Ces trois états ont en commun l’axe I+ (Trimmed Mean PCE > 2,75 %) mais divergent radicalement sur l’axe croissance — ce qui détermine le type de réponse possible des banques centrales et les mécanismes de transmission. Une Surchauffe admet un resserrement monétaire sans destruction immédiate de croissance ; une Stagflation place la banque centrale en situation de dilemme constitutif.

Ce que ce régime n’est pas

Un régime inflationniste n’est pas synonyme d’une inflation élevée à un instant donné. Il exige une persistance mesurable : selon la classification Eco3min, l’axe I+ n’est confirmé qu’après deux mois consécutifs de Trimmed Mean PCE au-dessus du seuil (hystérésis), sauf déclenchement de la règle de Sahm ≥ 0,50 qui court-circuite cette attente sur l’axe croissance.

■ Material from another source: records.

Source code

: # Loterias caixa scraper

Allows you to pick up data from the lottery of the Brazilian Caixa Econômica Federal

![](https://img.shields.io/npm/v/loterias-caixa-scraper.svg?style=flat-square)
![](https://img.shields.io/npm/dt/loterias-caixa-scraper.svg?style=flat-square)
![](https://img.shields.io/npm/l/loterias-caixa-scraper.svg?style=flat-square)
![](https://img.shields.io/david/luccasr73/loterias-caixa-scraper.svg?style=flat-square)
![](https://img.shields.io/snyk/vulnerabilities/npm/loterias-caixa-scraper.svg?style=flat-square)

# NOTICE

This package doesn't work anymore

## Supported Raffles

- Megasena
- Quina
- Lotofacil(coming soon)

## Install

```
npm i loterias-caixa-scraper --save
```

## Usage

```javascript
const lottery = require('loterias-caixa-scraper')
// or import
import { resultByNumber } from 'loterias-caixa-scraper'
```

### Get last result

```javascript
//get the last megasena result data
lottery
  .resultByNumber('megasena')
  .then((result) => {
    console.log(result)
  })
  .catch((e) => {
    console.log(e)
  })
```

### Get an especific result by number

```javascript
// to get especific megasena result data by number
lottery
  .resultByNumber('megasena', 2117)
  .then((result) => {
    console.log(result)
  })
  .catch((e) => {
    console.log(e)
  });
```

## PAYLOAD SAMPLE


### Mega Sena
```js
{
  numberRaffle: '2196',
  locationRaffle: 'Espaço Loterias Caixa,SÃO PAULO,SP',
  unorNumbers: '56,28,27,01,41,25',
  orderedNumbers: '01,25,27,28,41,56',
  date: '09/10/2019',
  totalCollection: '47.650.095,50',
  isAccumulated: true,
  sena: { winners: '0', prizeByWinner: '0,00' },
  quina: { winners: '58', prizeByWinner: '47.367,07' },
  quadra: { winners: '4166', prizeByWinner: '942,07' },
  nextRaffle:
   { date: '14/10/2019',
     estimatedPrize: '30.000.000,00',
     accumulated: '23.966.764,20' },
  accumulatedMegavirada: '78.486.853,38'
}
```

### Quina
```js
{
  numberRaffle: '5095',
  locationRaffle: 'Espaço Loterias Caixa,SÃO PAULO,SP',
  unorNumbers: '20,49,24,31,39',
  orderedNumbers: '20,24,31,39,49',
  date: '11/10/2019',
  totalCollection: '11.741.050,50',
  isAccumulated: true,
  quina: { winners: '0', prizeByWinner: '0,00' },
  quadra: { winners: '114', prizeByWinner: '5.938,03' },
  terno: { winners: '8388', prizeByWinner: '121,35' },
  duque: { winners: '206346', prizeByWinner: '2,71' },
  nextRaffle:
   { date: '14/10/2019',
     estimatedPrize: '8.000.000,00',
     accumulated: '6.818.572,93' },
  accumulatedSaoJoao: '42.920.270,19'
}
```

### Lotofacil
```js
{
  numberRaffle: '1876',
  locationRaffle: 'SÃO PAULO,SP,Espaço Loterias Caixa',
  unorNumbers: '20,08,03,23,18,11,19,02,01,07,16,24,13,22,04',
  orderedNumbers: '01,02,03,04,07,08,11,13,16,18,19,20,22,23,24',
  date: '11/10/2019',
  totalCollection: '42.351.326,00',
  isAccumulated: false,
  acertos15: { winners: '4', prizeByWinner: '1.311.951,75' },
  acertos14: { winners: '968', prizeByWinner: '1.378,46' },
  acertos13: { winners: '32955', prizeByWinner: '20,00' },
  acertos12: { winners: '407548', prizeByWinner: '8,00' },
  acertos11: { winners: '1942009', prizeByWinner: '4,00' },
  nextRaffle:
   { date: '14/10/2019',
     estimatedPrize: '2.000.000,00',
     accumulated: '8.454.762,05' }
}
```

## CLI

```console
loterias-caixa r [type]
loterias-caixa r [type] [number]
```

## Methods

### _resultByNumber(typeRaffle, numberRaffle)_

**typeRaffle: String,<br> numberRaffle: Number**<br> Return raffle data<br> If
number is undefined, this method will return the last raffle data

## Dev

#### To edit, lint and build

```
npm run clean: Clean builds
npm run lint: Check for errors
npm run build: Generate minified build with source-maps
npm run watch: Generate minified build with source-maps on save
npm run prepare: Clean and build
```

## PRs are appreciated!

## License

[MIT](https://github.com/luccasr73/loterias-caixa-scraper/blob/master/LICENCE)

Il n’est pas non plus un signal d’achat ou de vente. Les observations historiques sur les actifs (§ Actifs) sont des statistiques descriptives sourcées — pas des recommandations d’allocation.

Mécanisme

Comment un régime inflationniste s’installe et se perpétue

Trois mécanismes générateurs distincts, souvent combinés dans les épisodes empiriques :

01

Inflation par la demande (demand-pull)

L’excès de demande agrégée par rapport aux capacités productives disponibles génère une pression sur les prix. Typique des phases de fin de cycle expansif et des épisodes de relance budgétaire non stérilisée. La Fed de Chicago mesure cet excès via le CFNAI : un CFNAI-MA3 durablement positif signale une activité supérieure à la tendance, terrain propice à l’inflation par la demande.

02

Inflation par les coûts (cost-push)

Un choc d’offre — énergie, chaînes logistiques, matières premières — comprime les marges et force les entreprises à répercuter les hausses de coûts sur les prix de vente. Ce mécanisme peut produire une inflation persistante même sans excès de demande, particulièrement si le choc est durable (choc géopolitique pétrolier de 1973–1975 ; disruptions post-Covid 2021–2022). La Trimmed Mean PCE, en excluant les composantes les plus volatiles, permet de distinguer le signal persistant du bruit transitoire.

03

Effets de second tour et désancrage des anticipations

Le mécanisme le plus redouté des banques centrales : la hausse des prix se réplique dans les négociations salariales, qui alimentent de nouvelles hausses de prix (spirale prix-salaires). Ce processus s’auto-entretient et devient indépendant du choc initial. L’indicateur clé est le breakeven 5Y5Y forward (T5YIFR) : tant qu’il reste ancré autour de 2,0–2,5 %, le marché anticipe que les banques centrales maîtriseront l’inflation à horizon de cinq ans ; un dérapage au-delà de 2,7–3,0 % signale un désancrage des anticipations à long terme, avec des implications qualitativement différentes pour la politique monétaire.

04

Canal monétaire et fiscal

Une politique monétaire trop accommodante prolongée — taux réels durablement négatifs, création monétaire excessive — peut alimenter l’inflation. La dominance fiscale (financement monétaire des déficits publics) représente un cas extrême de ce mécanisme, historiquement associé aux épisodes d’hyperinflation et aux régimes de répression financière (voir Atlas — Répression financière). Dans le contexte post-2020 des économies développées, la liquidité nette (WALCL − TGA − RRP) s’est révélée un proxy pertinent de la générosité des conditions monétaires, mesurable en temps réel via FRED.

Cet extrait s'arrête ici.